We hit another corner case which leads to TcpExtTCPRcvQDrop

Connections which send RPCs in the 20-80kB range over loopback
experience spurious drops. The exact conditions for most of
the drops I investigated are that:
 - socket exchanged >1MB of data so its not completely fresh
 - rcvbuf is around 128kB (default, hasn't grown)
 - there is ~60kB of data in rcvq
 - skb > 64kB arrives

The sum of skb->len (!) of both of the skbs (the one already
in rcvq and the arriving one) is larger than rwnd.
My suspicion is that this happens because __tcp_select_window()
rounds the rwnd up to (1 << wscale) if less than half of
the rwnd has been consumed.

Eric suggests that given the number of Fixes we already have
pointing to 1d2fbaad7cd8 it's probably time to give up on it,
until a bigger revamp of rmem management.

Also while we could risk tweaking the rwnd math, there are other
drops on workloads I investigated, after the commit in question,
not explained by this phenomenon.

Suggested-by: Eric Dumazet <edumazet@google.com>
Link: https://lore.kernel.org/20260225122355.585fd57b@kernel.org
Fixes: 1d2fbaad7cd8 ("tcp: stronger sk_rcvbuf checks")
Signed-off-by: Jakub Kicinski <kuba@kernel.org>
---
CC: ncardwell@google.com
CC: kuniyu@google.com
---
 net/ipv4/tcp_input.c | 16 +---------------
 1 file changed, 1 insertion(+), 15 deletions(-)

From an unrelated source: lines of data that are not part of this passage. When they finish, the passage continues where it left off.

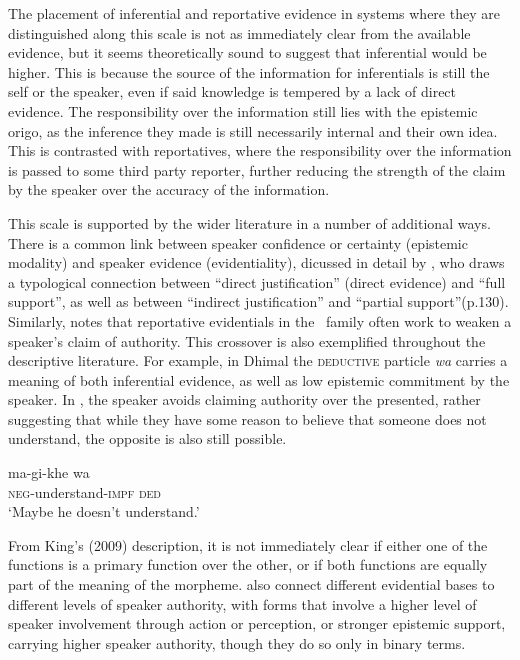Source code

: The placement of inferential and reportative evidence in systems where they are distinguished along this scale is not as immediately clear from the available evidence, but it seems theoretically sound to suggest that inferential would be higher. This is because the source of the information for inferentials is still the self or the speaker, even if said knowledge is tempered by a lack of direct evidence. The responsibility over the information still lies with the epistemic origo, as the inference they made is still necessarily internal and their own idea. This is contrasted with reportatives, where the responsibility over the information is passed to some third party reporter, further reducing the strength of the claim by the speaker over the accuracy of the information.

This scale is supported by the wider literature in a number of additional ways. There is a common link between speaker confidence or certainty (epistemic modality) and speaker evidence (evidentiality), dicussed in detail by , who draws a typological connection between ``direct justification'' (direct evidence) and ``full support'', as well as between ``indirect justification'' and ``partial support''(p.130). Similarly,  notes that reportative evidentials in the \lfam\ family often work to weaken a speaker's claim of authority. This crossover is also exemplified throughout the descriptive literature. For example, in Dhimal \cite[Dhimalish: India,][245]{King2009} the \textsc{deductive} particle \textit{wa} carries a meaning of both inferential evidence, as well as low epistemic commitment by the speaker. In , the speaker avoids claiming authority over the presented, rather suggesting that while they have some reason to believe that someone does not understand, the opposite is also still possible.

\begin{exe}
        \ex\label{e:Description:DhimalDeductive}
        \gll ma-gi-khe wa \\
        \textsc{neg}-understand-\textsc{impf} \textsc{ded} \\
        \glt `Maybe he doesn't understand.' \cite[Dhimal,][245]{King2009}
\end{exe}

From King's (2009) description, it is not immediately clear if either one of the functions is a primary function over the other, or if both functions are equally part of the meaning of the morpheme.  also connect different evidential bases to different levels of speaker authority, with forms that involve a higher level of speaker involvement through action or perception, or stronger epistemic support, carrying higher speaker authority, though they do so only in binary terms.

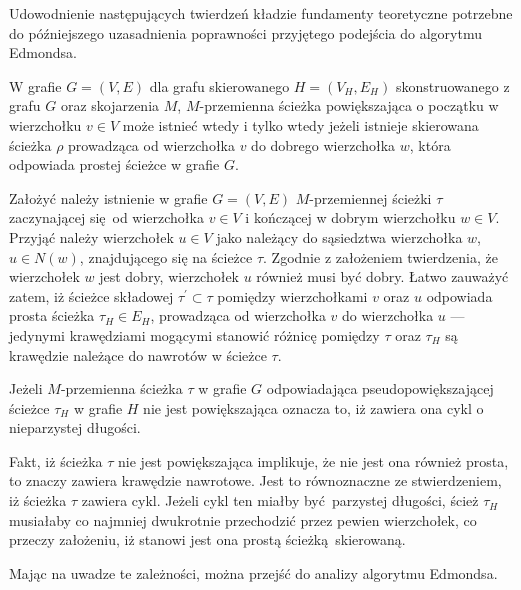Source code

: {  Udowodnienie następujących twierdzeń kładzie fundamenty teoretyczne potrzebne do późniejszego uzasadnienia poprawności przyjętego podejścia do algorytmu Edmondsa.
  \begin{theorem}
    W grafie $G=(V, E)$ dla grafu skierowanego $H=(V_H,E_H)$ skonstruowanego z grafu $G$ oraz skojarzenia $M$, $M$-przemienna ścieżka powiększająca o początku w wierzchołku $v \in V$ może istnieć wtedy i tylko wtedy jeżeli istnieje skierowana ścieżka $\rho$ prowadząca od wierzchołka $v$ do dobrego wierzchołka $w$, która odpowiada prostej ścieżce w grafie $G$.
  \end{theorem}
  \begin{bproof}
    Założyć należy istnienie w grafie $G=(V, E)$ $M$-przemiennej ścieżki $\tau$ zaczynającej się od wierzchołka $v \in V$ i kończącej w dobrym wierzchołku $w \in V$. Przyjąć należy wierzchołek $u \in V$ jako należący do sąsiedztwa wierzchołka $w$, $u \in N(w)$, znajdującego się na ścieżce $\tau$.
    Zgodnie z założeniem twierdzenia, że wierzchołek $w$ jest dobry, wierzchołek $u$ również musi być dobry.
    Łatwo zauważyć zatem, iż ścieżce składowej $\tau^\prime \subset \tau$ pomiędzy wierzchołkami $v$ oraz $u$ odpowiada prosta ścieżka $\tau_H \in E_H$, prowadząca od wierzchołka $v$ do wierzchołka $u$ --- jedynymi krawędziami mogącymi stanowić różnicę pomiędzy $\tau$ oraz $\tau_H$ są krawędzie należące do nawrotów w ścieżce $\tau$.
  \end{bproof}
  \begin{theorem}
    Jeżeli $M$-przemienna ścieżka $\tau$ w grafie $G$ odpowiadająca pseudopowiększającej ścieżce $\tau_H$ w grafie $H$ nie jest powiększająca oznacza to, iż zawiera ona cykl o nieparzystej długości.
  \end{theorem}
  \begin{bproof}
    Fakt, iż ścieżka $\tau$ nie jest powiększająca implikuje, że nie jest ona również prosta, to znaczy zawiera krawędzie nawrotowe.
    Jest to równoznaczne ze stwierdzeniem, iż ścieżka $\tau$ zawiera cykl.
    Jeżeli cykl ten miałby być parzystej długości, ścież $\tau_H$ musiałaby co najmniej dwukrotnie przechodzić przez pewien wierzchołek, co przeczy założeniu, iż stanowi jest ona prostą ścieżką skierowaną.
  \end{bproof}
  Mając na uwadze te zależności, można przejść do analizy algorytmu Edmondsa.
}
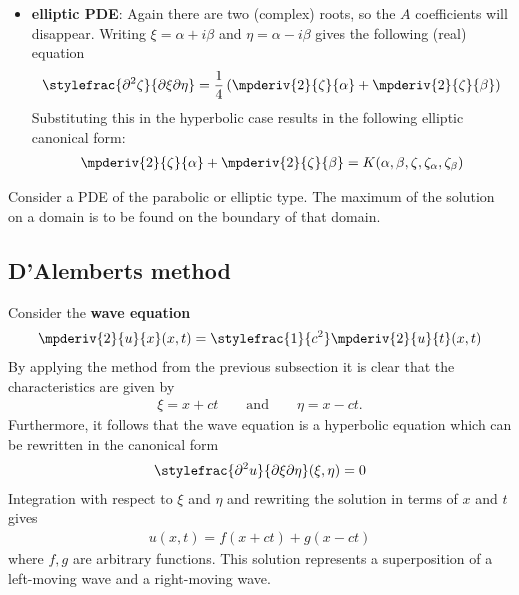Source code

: {\begin{itemize}
\begin{gather}
                    \mpderiv{2}{\zeta}{\eta} = G(\xi,\eta,\zeta,\zeta_\xi,\zeta_\eta)
                \end{gather}
                where $G = \stylefrac{F}{A(\eta_x,\eta_y)}$.
            \item \textbf{elliptic PDE}: Again there are two (complex) roots, so the $A$ coefficients will disappear. Writing $\xi = \alpha + i\beta$ and $\eta = \alpha - i\beta$ gives the following (real) equation \[\stylefrac{\partial^2\zeta}{\partial\xi\partial\eta} = \frac{1}{4}\left(\mpderiv{2}{\zeta}{\alpha} + \mpderiv{2}{\zeta}{\beta}\right)\] Substituting this in the hyperbolic case results in the following elliptic canonical form:
                \begin{gather}
                    \label{pde:elliptic_canonical_form}
                    \mpderiv{2}{\zeta}{\alpha} + \mpderiv{2}{\zeta}{\beta} = K(\alpha,\beta,\zeta,\zeta_\alpha,\zeta_\beta)
                \end{gather}
        \end{itemize}
    }

    \begin{theorem}\label{pde:theorem:maximum_principle}
        Consider a PDE of the parabolic or elliptic type. The maximum of the solution on a domain is to be found on the boundary of that domain.
    \end{theorem}

\subsection{D'Alemberts method}

    Consider the \textbf{wave equation}
    \begin{gather}
        \label{pde:wave_equation}
        \mpderiv{2}{u}{x}(x, t) = \stylefrac{1}{c^2}\mpderiv{2}{u}{t}(x, t)
    \end{gather}
    By applying the method from the previous subsection it is clear that the characteristics are given by
    \begin{gather}
        \xi = x + ct\qquad\text{and}\qquad \eta = x - ct.
    \end{gather}
    Furthermore, it follows that the wave equation is a hyperbolic equation which can be rewritten in the canonical form
    \begin{gather}
        \label{pde:canonical_wave_equation}
        \stylefrac{\partial^2u}{\partial\xi\partial\eta}(\xi,\eta) = 0
    \end{gather}
    Integration with respect to $\xi$ and $\eta$ and rewriting the solution in terms of $x$ and $t$ gives
    \begin{gather}
        \label{pde:wave_solution}
        u(x, t) = f(x+ct) + g(x-ct)
    \end{gather}
    where $f, g$ are arbitrary functions. This solution represents a superposition of a left-moving wave and a right-moving wave.

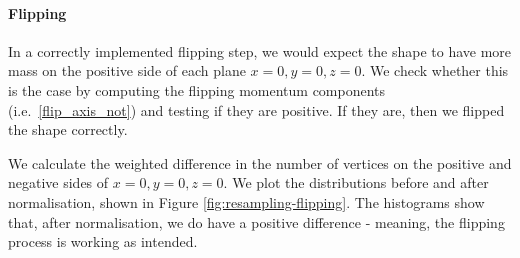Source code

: \paragraph{Flipping}
In a correctly implemented flipping step, we would expect the shape to have more mass on the positive side of
each plane $x = 0, y = 0, z = 0$.
We check whether this is the case by computing the flipping momentum components (i.e.\ \ref{flip_axis_not}) and
testing if they are positive.
If they are, then we flipped the shape correctly.

We calculate the weighted difference in the number of vertices on the positive and negative sides of $x = 0, y = 0, z
= 0$.
We plot the distributions before and after normalisation, shown in Figure \ref{fig:resampling-flipping}.
The histograms show that, after normalisation, we do have a positive difference - meaning, the flipping process is working as intended.

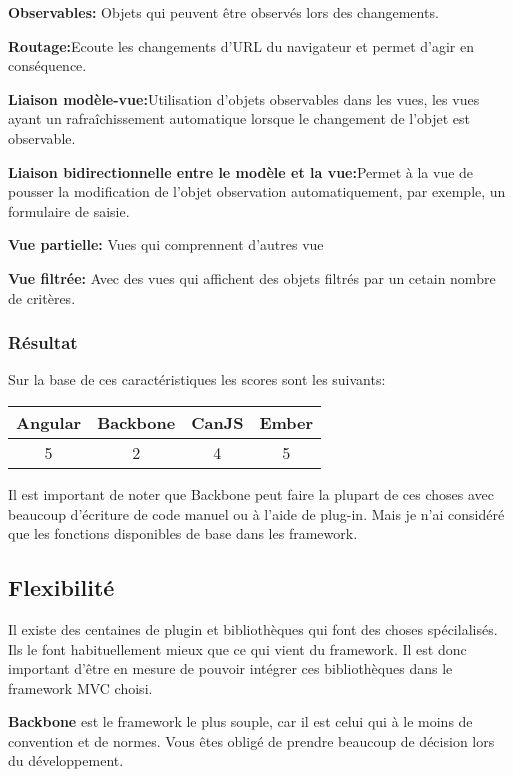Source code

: \textbf{Observables:} Objets qui peuvent être observés lors des changements.

\textbf{Routage:}Ecoute les changements d’URL du navigateur et permet d’agir en conséquence.

\textbf{Liaison modèle-vue:}Utilisation d’objets observables dans les vues, les vues ayant un rafraîchissement automatique lorsque le changement de l’objet est observable.

\textbf{Liaison bidirectionnelle entre le modèle et la vue:}Permet à la vue de pousser la modification de l’objet observation automatiquement, par exemple, un formulaire de saisie.

\textbf{Vue partielle:} Vues qui comprennent d’autres vue

\textbf{Vue filtrée:} Avec des vues qui affichent des objets filtrés par un cetain nombre de critères.

\subsubsection{Résultat}

Sur la base de ces caractéristiques les scores sont les suivants: 

\begin{tabular}{|c|c|c|c|}
  \hline 
  Angular & Backbone & CanJS & Ember \\
  \hline 
  5 & 2 & 4 & 5 \\
  \hline
\end{tabular}

Il est important de noter que Backbone peut faire la plupart de ces choses avec beaucoup d’écriture de code manuel ou à l’aide de plug-in. Mais je n’ai considéré que les fonctions disponibles de base dans les framework.

\subsection{Flexibilité}

Il existe des centaines de plugin et bibliothèques qui font des choses spécilalisés. Ils le font habituellement mieux que ce qui vient du framework. Il est donc important d’être en mesure de pouvoir intégrer ces bibliothèques dans le framework MVC choisi.

\textbf{Backbone} est le framework le plus souple, car il est celui qui à le moins de convention et de normes. Vous êtes obligé de prendre beaucoup de décision lors du développement.

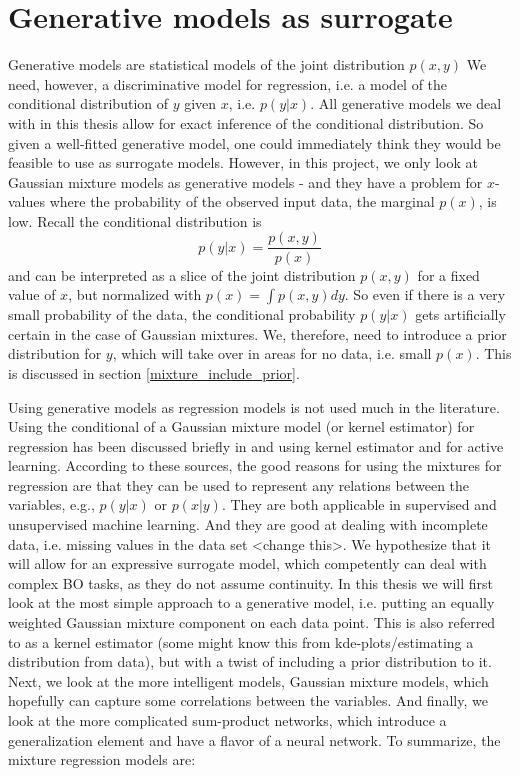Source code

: \chapter{Generative models as surrogate}
Generative models are statistical models of the joint distribution $p(x,y)$ We need, however, a
discriminative model for regression, i.e. a model of the conditional distribution of $y$ given $x$,
i.e. $p(y|x)$. All generative models we deal with in this thesis allow for exact inference of the
conditional distribution. So given a well-fitted generative model, one could immediately think they
would be feasible to use as surrogate models. However, in this project, we only look at Gaussian
mixture models as generative models - and they have a problem for $x$-values where the probability
of the observed input data, the marginal $p(x)$, is low. Recall the conditional distribution is 
$$p(y|x) = \frac{p(x,y)}{p(x)}$$ and can be interpreted as a slice of the joint distribution
$p(x,y)$ for a fixed value of $x$, but normalized with $p(x) = \int p(x,y) dy$. So even if there is
a very small probability of the data, the conditional probability $p(y|x)$ gets artificially certain
in the case of Gaussian mixtures. We, therefore, need to introduce a prior distribution for $y$,
which will take over in areas for no data, i.e. small $p(x)$. This is discussed in section \ref{mixture_include_prior}.

Using generative models as regression models is not used much in the literature. Using the
conditional of a Gaussian mixture model (or kernel estimator) for regression has been discussed
briefly in \cite{bishop1995neural} and using kernel estimator \cite{ALStatisticalModels} and
\cite{JordanPaper} for active learning. According to these sources, the good reasons for using the
mixtures for regression are that they can be used to represent any relations between the variables,
e.g., $p(y|x)$ or $p(x|y)$. They are both applicable in supervised and unsupervised machine learning.
And they are good at dealing with incomplete data, i.e. missing values in the data set <change
this>. We hypothesize that it will allow for an expressive surrogate model, which competently
can deal with complex BO tasks, as they do not assume continuity. In this thesis we will first look
at the most simple approach to a generative model, i.e. putting an equally weighted Gaussian mixture
component on each data point. This is also referred to as a kernel estimator (some might know this 
from kde-plots/estimating a distribution from data), but with a twist of including a prior
distribution to it. Next, we look at the more intelligent models, Gaussian mixture models, which
hopefully can capture some correlations between the variables. And finally, we look at the more
complicated sum-product networks, which introduce a generalization element and have a flavor of a
neural network. To summarize, the mixture regression models are:

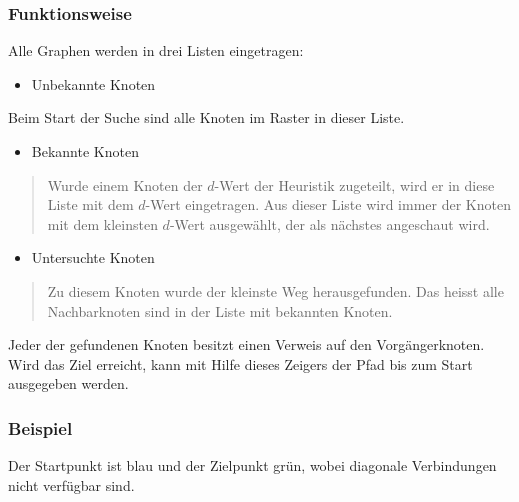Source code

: \subsubsection{Funktionsweise}

Alle Graphen werden in drei Listen eingetragen:

\begin{itemize}
\item Unbekannte Knoten
\end{itemize}

Beim Start der Suche sind alle Knoten im Raster in dieser Liste.

\begin{itemize}
\item Bekannte Knoten
\end{itemize}

\begin{quote}
Wurde einem Knoten der $d$-Wert der Heuristik zugeteilt, wird er in diese
Liste mit dem $d$-Wert eingetragen. Aus dieser Liste wird immer der Knoten
mit dem kleinsten $d$-Wert ausgewählt, der als nächstes angeschaut wird.
\end{quote}

\begin{itemize}
\item Untersuchte Knoten
\end{itemize}

\begin{quote}
Zu diesem Knoten wurde der kleinste Weg herausgefunden. Das heisst alle
Nachbarknoten sind in der Liste mit bekannten Knoten.
\end{quote}

Jeder der gefundenen Knoten besitzt einen Verweis auf den
Vorgängerknoten. Wird das Ziel erreicht, kann mit Hilfe dieses Zeigers
der Pfad bis zum Start ausgegeben werden.
\cite[Schmidt, Fuchs]{asterngeo}

\subsubsection{Beispiel}

Der Startpunkt ist blau und der Zielpunkt grün, wobei diagonale Verbindungen nicht verfügbar sind.

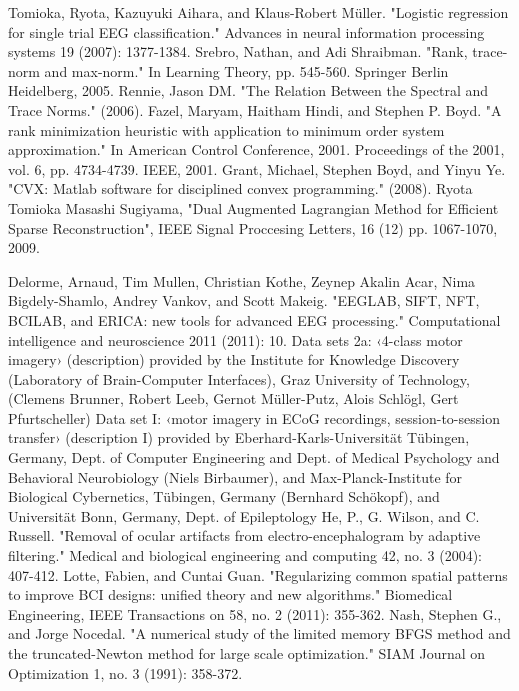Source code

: \begin{thebibliography}{99}
 Tomioka, Ryota, Kazuyuki Aihara, and Klaus-Robert Müller. "Logistic regression for single trial EEG 
classification." Advances in neural information processing systems 19 (2007): 1377-1384.
Srebro, Nathan, and Adi Shraibman. "Rank, trace-norm and max-norm." In Learning Theory, pp. 545-560. 
Springer Berlin Heidelberg, 2005.
Rennie, Jason DM. "The Relation Between the Spectral and Trace Norms." (2006).
Fazel, Maryam, Haitham Hindi, and Stephen P. Boyd. "A rank minimization heuristic with application to 
minimum order system approximation." In American Control Conference, 2001. Proceedings of the 2001, vol. 6, pp. 
4734-4739. IEEE, 2001.
Grant, Michael, Stephen Boyd, and Yinyu Ye. "CVX: Matlab software for disciplined convex programming." 
(2008).
Ryota Tomioka  Masashi Sugiyama, "Dual Augmented Lagrangian Method for Efficient Sparse 
Reconstruction", IEEE Signal Proccesing Letters, 16 (12) pp. 1067-1070, 2009.


Delorme, Arnaud, Tim Mullen, Christian Kothe, Zeynep Akalin Acar, Nima Bigdely-Shamlo, Andrey Vankov, and Scott Makeig. "EEGLAB, SIFT, NFT, BCILAB, and ERICA: new tools for advanced EEG processing." Computational intelligence and neuroscience 2011 (2011): 10.
	Data sets 2a: ‹4-class motor imagery› (description)
provided by the Institute for Knowledge Discovery (Laboratory of Brain-Computer Interfaces), Graz University of Technology, (Clemens Brunner, Robert Leeb, Gernot Müller-Putz, Alois Schlögl, Gert Pfurtscheller)
 Data set I: ‹motor imagery in ECoG recordings, session-to-session transfer› (description I) provided by Eberhard-Karls-Universität Tübingen, Germany, Dept. of Computer Engineering and Dept. of Medical Psychology and Behavioral Neurobiology (Niels Birbaumer), and Max-Planck-Institute for Biological Cybernetics, Tübingen, Germany (Bernhard Schökopf), and Universität Bonn, Germany, Dept. of Epileptology 
  He, P., G. Wilson, and C. Russell. "Removal of ocular artifacts from electro-encephalogram by adaptive filtering." Medical and biological engineering and computing 42, no. 3 (2004): 407-412.
 Lotte, Fabien, and Cuntai Guan. "Regularizing common spatial patterns to improve BCI designs: unified theory and new algorithms." Biomedical Engineering, IEEE Transactions on 58, no. 2 (2011): 355-362.
Nash, Stephen G., and Jorge Nocedal. "A numerical study of the limited memory BFGS method and the truncated-Newton method for large scale optimization." SIAM Journal on Optimization 1, no. 3 (1991): 358-372.
\end{thebibliography}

diff --git a/net/ipv4/tcp_input.c b/net/ipv4/tcp_input.c
index 1c6b8ca67918..77283bbe4bce 100644
--- a/net/ipv4/tcp_input.c
+++ b/net/ipv4/tcp_input.c
@@ -5374,25 +5374,11 @@ static void tcp_ofo_queue(struct sock *sk)
 static bool tcp_prune_ofo_queue(struct sock *sk, const struct sk_buff *in_skb);
 static int tcp_prune_queue(struct sock *sk, const struct sk_buff *in_skb);
 
-/* Check if this incoming skb can be added to socket receive queues
- * while satisfying sk->sk_rcvbuf limit.
- *
- * In theory we should use skb->truesize, but this can cause problems
- * when applications use too small SO_RCVBUF values.
- * When LRO / hw gro is used, the socket might have a high tp->scaling_ratio,
- * allowing RWIN to be close to available space.
- * Whenever the receive queue gets full, we can receive a small packet
- * filling RWIN, but with a high skb->truesize, because most NIC use 4K page
- * plus sk_buff metadata even when receiving less than 1500 bytes of payload.
- *
- * Note that we use skb->len to decide to accept or drop this packet,
- * but sk->sk_rmem_alloc is the sum of all skb->truesize.
- */
 static bool tcp_can_ingest(const struct sock *sk, const struct sk_buff *skb)
 {
 	unsigned int rmem = atomic_read(&sk->sk_rmem_alloc);
 
-	return rmem + skb->len <= sk->sk_rcvbuf;
+	return rmem <= sk->sk_rcvbuf;
 }
 
 static int tcp_try_rmem_schedule(struct sock *sk, const struct sk_buff *skb,
-- 
2.53.0